● Try it: Repeat the whole of the data, keeping every detail the same.

(Dataset entries)
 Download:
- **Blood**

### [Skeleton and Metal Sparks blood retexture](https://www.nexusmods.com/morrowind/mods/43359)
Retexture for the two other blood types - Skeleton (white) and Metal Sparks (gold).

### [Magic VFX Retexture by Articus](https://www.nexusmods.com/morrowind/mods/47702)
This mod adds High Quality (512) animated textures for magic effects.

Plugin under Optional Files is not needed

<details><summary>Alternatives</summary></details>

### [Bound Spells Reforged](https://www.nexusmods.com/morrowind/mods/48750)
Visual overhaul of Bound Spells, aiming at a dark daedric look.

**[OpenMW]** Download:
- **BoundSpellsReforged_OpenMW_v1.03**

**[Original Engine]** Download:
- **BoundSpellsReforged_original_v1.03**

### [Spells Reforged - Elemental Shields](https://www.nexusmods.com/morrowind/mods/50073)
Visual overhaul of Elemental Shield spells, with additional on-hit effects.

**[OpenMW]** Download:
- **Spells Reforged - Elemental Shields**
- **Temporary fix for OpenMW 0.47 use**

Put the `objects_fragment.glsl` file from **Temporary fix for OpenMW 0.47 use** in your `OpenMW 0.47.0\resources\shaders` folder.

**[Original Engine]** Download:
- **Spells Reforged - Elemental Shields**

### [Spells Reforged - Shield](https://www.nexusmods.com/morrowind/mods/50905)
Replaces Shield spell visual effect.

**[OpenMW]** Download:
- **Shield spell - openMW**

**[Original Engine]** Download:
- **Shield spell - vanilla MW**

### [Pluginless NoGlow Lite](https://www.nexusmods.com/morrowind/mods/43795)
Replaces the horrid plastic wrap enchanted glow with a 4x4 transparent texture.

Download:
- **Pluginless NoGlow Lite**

● Answer space:
 Download:
- **Blood**

### [Skeleton and Metal Sparks blood retexture](https://www.nexusmods.com/morrowind/mods/43359)
Retexture for the two other blood types - Skeleton (white) and Metal Sparks (gold).

### [Magic VFX Retexture by Articus](https://www.nexusmods.com/morrowind/mods/47702)
This mod adds High Quality (512) animated textures for magic effects.

Plugin under Optional Files is not needed

<details><summary>Alternatives</summary></details>

### [Bound Spells Reforged](https://www.nexusmods.com/morrowind/mods/48750)
Visual overhaul of Bound Spells, aiming at a dark daedric look.

**[OpenMW]** Download:
- **BoundSpellsReforged_OpenMW_v1.03**

**[Original Engine]** Download:
- **BoundSpellsReforged_original_v1.03**

### [Spells Reforged - Elemental Shields](https://www.nexusmods.com/morrowind/mods/50073)
Visual overhaul of Elemental Shield spells, with additional on-hit effects.

**[OpenMW]** Download:
- **Spells Reforged - Elemental Shields**
- **Temporary fix for OpenMW 0.47 use**

Put the `objects_fragment.glsl` file from **Temporary fix for OpenMW 0.47 use** in your `OpenMW 0.47.0\resources\shaders` folder.

**[Original Engine]** Download:
- **Spells Reforged - Elemental Shields**

### [Spells Reforged - Shield](https://www.nexusmods.com/morrowind/mods/50905)
Replaces Shield spell visual effect.

**[OpenMW]** Download:
- **Shield spell - openMW**

**[Original Engine]** Download:
- **Shield spell - vanilla MW**

### [Pluginless NoGlow Lite](https://www.nexusmods.com/morrowind/mods/43795)
Replaces the horrid plastic wrap enchanted glow with a 4x4 transparent texture.

Download:
- **Pluginless NoGlow Lite**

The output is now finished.